- _Task directions_:
With "nicht" as the search word, show every line of the material that has it.

- _Data shown_:
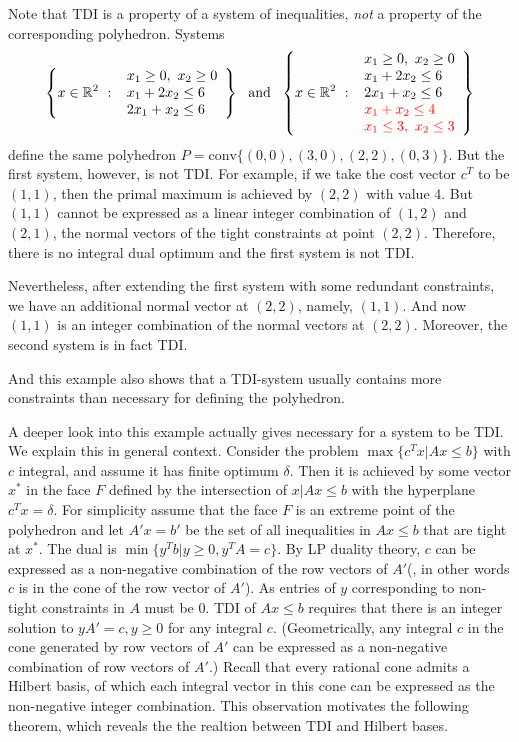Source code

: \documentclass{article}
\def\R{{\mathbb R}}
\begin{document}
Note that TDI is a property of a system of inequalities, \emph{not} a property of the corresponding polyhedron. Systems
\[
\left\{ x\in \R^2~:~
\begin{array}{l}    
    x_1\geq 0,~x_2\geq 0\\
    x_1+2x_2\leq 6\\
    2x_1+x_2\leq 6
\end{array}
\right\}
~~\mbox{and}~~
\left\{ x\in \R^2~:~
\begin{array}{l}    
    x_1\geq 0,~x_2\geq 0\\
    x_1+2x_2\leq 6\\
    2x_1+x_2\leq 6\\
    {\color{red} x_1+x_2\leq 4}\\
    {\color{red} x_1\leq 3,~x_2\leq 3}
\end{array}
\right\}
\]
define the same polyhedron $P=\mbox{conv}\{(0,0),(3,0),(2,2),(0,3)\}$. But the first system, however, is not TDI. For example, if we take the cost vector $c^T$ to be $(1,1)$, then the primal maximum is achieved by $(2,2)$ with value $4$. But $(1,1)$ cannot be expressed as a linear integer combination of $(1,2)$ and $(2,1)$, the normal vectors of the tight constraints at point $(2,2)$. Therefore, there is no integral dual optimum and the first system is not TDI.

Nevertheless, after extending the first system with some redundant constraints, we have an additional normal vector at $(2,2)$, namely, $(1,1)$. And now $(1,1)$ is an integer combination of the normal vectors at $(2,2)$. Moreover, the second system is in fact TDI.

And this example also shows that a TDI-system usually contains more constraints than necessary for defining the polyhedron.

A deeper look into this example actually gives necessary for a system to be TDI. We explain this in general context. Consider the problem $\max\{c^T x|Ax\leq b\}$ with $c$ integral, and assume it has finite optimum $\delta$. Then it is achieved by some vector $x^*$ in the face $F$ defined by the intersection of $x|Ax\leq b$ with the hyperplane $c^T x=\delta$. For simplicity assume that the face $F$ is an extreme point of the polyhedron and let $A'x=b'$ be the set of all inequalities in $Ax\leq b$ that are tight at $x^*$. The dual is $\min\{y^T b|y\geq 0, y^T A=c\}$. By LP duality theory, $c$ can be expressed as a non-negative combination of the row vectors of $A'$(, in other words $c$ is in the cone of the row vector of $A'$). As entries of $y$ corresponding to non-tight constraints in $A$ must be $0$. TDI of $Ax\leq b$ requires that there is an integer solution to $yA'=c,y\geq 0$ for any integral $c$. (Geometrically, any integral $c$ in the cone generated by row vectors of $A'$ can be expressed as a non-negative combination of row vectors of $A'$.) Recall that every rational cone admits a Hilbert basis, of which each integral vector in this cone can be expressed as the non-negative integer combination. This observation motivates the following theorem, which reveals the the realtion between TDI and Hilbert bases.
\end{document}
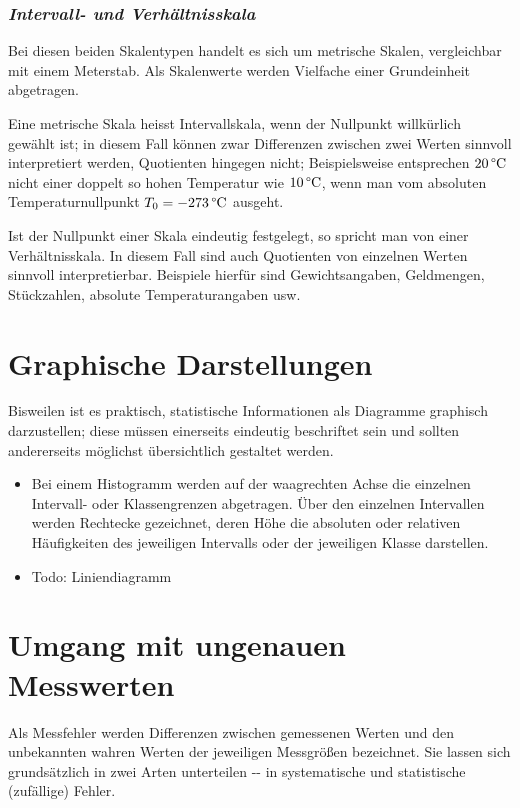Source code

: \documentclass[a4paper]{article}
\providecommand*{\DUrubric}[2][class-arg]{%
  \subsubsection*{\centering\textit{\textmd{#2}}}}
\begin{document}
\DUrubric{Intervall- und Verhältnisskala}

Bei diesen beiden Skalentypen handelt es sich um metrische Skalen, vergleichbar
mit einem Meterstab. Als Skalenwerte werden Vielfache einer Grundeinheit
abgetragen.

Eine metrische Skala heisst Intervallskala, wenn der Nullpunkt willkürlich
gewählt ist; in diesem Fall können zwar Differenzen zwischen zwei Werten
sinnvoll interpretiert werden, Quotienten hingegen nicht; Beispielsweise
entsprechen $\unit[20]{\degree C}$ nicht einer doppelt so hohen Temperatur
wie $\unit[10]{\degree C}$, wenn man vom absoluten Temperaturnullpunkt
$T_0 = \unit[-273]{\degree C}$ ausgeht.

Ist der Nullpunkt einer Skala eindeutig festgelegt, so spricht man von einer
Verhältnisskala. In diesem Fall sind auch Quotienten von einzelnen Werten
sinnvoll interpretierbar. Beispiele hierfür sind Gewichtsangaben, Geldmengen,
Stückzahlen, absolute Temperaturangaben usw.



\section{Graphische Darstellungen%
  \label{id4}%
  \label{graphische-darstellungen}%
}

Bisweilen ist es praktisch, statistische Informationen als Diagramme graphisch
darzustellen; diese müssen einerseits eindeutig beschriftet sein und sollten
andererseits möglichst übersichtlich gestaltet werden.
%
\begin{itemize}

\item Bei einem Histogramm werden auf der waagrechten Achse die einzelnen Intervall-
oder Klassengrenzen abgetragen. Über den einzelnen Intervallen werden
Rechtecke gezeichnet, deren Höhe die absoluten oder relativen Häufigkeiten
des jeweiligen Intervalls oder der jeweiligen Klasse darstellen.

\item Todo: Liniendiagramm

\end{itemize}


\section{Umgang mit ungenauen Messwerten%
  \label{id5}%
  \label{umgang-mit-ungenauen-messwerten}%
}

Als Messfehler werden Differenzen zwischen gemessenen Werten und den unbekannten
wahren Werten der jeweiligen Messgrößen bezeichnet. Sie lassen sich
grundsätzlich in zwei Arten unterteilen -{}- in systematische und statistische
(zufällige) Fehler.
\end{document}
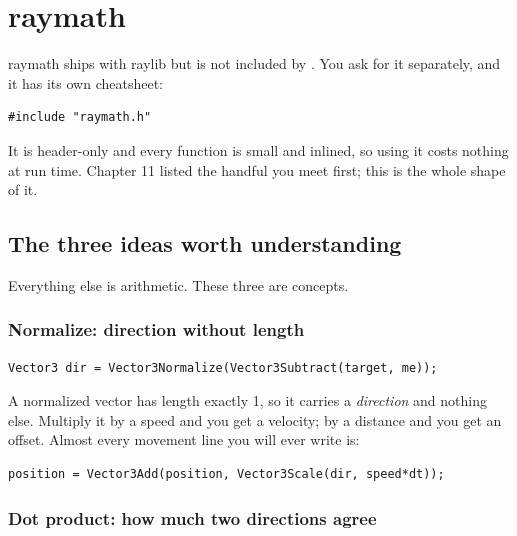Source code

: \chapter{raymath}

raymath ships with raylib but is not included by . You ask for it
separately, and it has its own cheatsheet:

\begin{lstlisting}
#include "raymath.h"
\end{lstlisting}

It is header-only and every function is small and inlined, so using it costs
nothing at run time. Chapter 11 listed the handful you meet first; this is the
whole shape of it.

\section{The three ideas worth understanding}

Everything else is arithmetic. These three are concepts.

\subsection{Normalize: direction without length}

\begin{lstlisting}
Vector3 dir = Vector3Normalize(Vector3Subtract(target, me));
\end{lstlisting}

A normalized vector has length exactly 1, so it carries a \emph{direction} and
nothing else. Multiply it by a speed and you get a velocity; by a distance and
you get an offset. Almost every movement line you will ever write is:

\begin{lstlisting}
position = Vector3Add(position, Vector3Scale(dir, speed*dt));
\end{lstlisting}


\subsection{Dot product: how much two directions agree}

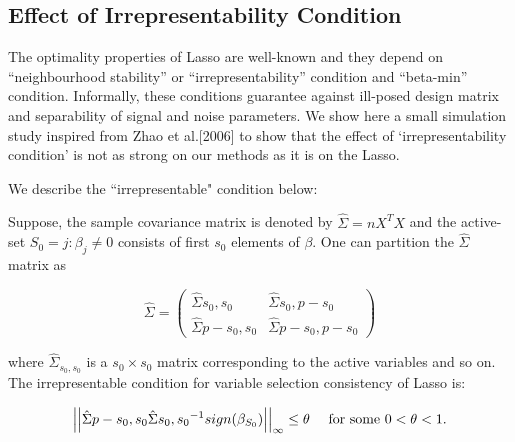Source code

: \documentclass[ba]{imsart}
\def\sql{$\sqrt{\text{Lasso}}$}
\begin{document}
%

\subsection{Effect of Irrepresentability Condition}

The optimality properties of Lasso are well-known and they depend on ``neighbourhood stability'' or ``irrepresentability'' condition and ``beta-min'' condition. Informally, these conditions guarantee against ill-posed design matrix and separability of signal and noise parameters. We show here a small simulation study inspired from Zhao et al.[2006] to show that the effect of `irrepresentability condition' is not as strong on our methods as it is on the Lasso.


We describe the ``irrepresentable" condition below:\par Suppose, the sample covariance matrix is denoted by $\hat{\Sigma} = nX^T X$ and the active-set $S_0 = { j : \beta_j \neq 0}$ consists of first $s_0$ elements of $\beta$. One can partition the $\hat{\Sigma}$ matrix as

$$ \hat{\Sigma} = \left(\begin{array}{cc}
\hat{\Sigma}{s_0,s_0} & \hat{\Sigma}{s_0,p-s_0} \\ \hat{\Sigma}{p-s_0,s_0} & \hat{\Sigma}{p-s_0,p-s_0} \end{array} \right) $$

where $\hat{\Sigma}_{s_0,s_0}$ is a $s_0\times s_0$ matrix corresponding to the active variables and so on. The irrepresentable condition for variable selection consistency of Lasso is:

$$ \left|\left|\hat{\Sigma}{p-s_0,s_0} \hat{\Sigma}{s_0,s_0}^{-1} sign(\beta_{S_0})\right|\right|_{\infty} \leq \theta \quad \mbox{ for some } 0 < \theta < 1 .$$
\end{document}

- _Answer space_:
sinnvoll interpretiert werden, Quotienten hingegen nicht; Beispielsweise
entsprechen $\unit[20]{\degree C}$ nicht einer doppelt so hohen Temperatur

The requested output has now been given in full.